> Records provided:
BEGIN
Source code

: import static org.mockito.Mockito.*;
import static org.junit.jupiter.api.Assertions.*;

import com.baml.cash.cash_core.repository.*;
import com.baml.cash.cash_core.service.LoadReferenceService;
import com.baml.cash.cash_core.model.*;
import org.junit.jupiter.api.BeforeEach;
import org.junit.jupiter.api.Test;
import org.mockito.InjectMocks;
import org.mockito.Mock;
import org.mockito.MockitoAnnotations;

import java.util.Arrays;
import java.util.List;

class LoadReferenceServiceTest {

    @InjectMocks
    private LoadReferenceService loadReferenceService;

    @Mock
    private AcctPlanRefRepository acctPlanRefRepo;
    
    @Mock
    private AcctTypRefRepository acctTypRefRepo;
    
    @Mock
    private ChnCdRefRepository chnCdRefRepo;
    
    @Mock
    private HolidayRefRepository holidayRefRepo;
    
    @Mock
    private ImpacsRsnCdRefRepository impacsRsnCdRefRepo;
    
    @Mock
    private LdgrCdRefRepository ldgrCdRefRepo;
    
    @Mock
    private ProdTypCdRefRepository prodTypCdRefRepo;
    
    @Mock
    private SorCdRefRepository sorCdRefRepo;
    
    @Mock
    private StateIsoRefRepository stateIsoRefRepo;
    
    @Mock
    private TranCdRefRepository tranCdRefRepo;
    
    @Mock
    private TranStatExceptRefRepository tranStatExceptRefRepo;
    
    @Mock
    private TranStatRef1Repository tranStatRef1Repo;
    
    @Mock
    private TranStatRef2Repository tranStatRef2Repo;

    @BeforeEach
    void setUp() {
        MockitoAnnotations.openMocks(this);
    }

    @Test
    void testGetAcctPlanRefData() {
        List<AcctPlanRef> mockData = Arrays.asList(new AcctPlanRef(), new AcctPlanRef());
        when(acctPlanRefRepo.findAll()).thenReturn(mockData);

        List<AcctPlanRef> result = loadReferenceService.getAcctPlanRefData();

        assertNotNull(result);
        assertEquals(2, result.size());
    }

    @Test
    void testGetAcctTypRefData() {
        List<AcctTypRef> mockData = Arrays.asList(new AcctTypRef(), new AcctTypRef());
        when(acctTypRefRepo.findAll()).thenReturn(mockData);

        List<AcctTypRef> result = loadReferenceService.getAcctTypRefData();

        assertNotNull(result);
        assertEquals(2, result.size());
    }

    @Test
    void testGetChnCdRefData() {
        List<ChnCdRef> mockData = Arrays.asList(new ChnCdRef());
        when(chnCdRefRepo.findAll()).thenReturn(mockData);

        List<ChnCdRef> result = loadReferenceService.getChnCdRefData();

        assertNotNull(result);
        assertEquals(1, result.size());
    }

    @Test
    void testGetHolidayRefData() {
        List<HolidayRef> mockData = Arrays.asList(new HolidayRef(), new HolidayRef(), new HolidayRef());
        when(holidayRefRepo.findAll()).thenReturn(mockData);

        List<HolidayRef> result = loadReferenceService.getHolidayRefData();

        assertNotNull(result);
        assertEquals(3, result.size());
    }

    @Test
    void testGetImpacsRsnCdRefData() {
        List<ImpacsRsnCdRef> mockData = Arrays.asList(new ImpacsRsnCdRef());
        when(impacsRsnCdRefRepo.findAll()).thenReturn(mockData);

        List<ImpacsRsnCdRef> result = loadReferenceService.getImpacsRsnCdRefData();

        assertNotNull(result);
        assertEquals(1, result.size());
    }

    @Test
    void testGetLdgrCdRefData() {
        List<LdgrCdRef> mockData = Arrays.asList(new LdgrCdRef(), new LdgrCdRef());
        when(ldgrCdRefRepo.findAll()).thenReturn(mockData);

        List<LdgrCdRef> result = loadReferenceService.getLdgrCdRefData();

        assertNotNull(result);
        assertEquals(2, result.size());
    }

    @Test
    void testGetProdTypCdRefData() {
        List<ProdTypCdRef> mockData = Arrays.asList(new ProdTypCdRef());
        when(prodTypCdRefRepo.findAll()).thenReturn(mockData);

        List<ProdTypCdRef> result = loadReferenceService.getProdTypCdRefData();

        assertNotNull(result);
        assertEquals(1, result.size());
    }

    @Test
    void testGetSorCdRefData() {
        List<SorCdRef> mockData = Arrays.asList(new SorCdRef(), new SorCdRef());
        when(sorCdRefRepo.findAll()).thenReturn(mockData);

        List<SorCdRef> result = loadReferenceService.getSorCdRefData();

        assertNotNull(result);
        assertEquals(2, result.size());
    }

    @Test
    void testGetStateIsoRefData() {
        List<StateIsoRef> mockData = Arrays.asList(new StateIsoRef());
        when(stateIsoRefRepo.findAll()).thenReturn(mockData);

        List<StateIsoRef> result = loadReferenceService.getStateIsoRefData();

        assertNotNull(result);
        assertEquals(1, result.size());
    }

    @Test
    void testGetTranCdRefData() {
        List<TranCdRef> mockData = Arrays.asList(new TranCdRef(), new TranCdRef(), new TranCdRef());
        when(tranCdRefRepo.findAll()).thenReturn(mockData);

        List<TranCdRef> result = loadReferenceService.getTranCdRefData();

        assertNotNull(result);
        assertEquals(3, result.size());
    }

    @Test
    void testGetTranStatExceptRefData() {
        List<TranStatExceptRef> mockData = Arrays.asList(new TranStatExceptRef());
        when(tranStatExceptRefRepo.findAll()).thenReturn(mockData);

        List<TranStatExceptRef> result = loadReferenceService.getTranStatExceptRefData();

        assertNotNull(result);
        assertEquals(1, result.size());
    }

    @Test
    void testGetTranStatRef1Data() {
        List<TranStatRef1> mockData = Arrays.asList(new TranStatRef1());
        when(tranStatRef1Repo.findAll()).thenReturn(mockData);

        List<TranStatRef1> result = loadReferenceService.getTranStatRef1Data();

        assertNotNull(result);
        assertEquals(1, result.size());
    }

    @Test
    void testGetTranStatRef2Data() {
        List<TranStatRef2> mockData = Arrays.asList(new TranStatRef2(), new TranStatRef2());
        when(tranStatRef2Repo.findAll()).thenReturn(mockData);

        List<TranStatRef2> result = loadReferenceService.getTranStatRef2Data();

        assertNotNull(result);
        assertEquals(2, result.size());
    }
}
END
> Work required:
Show every line above in which the word "prodTypCdRefRepo" occurs.

> Result of this exercise:
    private ProdTypCdRefRepository prodTypCdRefRepo;
        when(prodTypCdRefRepo.findAll()).thenReturn(mockData);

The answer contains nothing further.